▶ Aim of the task: From the listing below, copy only the lines running from the line that contains "initial and final states" to the line that contains "These states represent", both included.

···

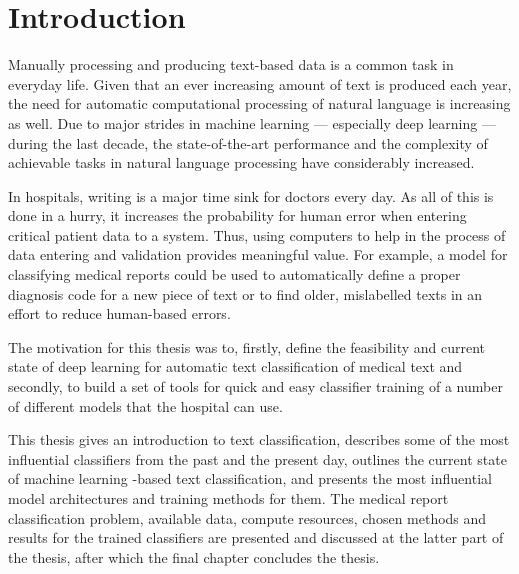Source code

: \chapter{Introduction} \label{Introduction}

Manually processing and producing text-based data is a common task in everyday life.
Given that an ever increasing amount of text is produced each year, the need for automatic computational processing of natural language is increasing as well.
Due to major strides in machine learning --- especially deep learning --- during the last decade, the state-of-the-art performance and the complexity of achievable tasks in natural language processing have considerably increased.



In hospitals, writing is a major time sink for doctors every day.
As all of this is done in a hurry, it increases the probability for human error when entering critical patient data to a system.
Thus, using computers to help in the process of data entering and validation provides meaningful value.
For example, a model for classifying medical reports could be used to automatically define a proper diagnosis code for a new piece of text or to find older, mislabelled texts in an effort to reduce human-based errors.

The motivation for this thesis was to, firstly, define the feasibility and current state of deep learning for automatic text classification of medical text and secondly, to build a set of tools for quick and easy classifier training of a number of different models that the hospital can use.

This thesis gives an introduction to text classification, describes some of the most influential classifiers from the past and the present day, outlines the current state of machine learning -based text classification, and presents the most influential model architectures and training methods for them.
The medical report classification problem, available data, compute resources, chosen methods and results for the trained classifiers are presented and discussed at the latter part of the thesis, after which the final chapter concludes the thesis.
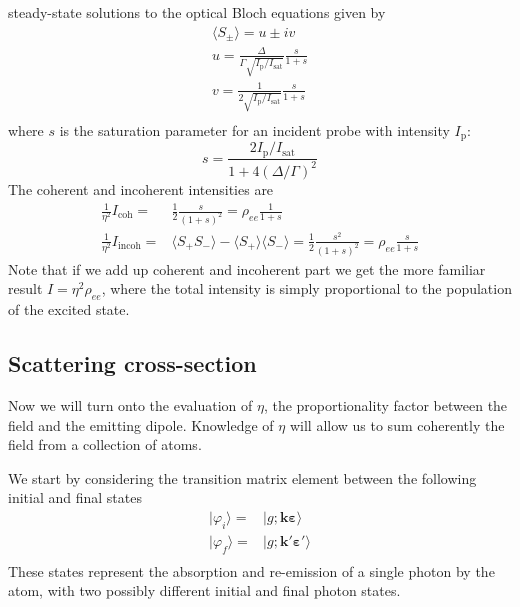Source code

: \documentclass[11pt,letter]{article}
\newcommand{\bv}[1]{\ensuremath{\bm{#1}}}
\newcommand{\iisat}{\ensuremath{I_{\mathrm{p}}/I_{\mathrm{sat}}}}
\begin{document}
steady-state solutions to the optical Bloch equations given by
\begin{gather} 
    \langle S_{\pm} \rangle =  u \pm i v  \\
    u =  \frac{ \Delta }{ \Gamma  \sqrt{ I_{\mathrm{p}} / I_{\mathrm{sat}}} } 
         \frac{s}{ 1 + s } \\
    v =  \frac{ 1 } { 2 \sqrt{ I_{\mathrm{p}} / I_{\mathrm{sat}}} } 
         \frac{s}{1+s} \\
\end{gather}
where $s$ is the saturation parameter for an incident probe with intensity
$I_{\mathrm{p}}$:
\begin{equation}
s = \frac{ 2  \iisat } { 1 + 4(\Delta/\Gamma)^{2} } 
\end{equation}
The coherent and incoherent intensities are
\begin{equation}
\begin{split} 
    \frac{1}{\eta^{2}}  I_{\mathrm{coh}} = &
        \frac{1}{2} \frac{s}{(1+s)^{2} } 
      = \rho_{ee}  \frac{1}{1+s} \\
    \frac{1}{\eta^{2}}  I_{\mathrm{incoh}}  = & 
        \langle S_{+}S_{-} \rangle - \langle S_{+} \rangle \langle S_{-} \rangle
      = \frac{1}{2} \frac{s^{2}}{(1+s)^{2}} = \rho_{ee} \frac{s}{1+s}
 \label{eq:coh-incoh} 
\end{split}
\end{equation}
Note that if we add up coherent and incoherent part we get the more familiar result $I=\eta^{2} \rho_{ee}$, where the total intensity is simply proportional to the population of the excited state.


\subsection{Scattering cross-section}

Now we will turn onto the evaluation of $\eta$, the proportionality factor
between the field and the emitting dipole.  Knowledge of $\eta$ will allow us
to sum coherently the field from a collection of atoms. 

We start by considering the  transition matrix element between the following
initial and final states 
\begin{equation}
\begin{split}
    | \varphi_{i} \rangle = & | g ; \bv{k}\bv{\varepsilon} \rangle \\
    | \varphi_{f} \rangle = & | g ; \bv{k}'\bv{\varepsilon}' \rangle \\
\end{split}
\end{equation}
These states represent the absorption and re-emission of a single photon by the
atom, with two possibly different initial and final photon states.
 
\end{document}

···

▶ Task answer:
initial and final states 
\begin{equation}
\begin{split}
    | \varphi_{i} \rangle = & | g ; \bv{k}\bv{\varepsilon} \rangle \\
    | \varphi_{f} \rangle = & | g ; \bv{k}'\bv{\varepsilon}' \rangle \\
\end{split}
\end{equation}
These states represent the absorption and re-emission of a single photon by the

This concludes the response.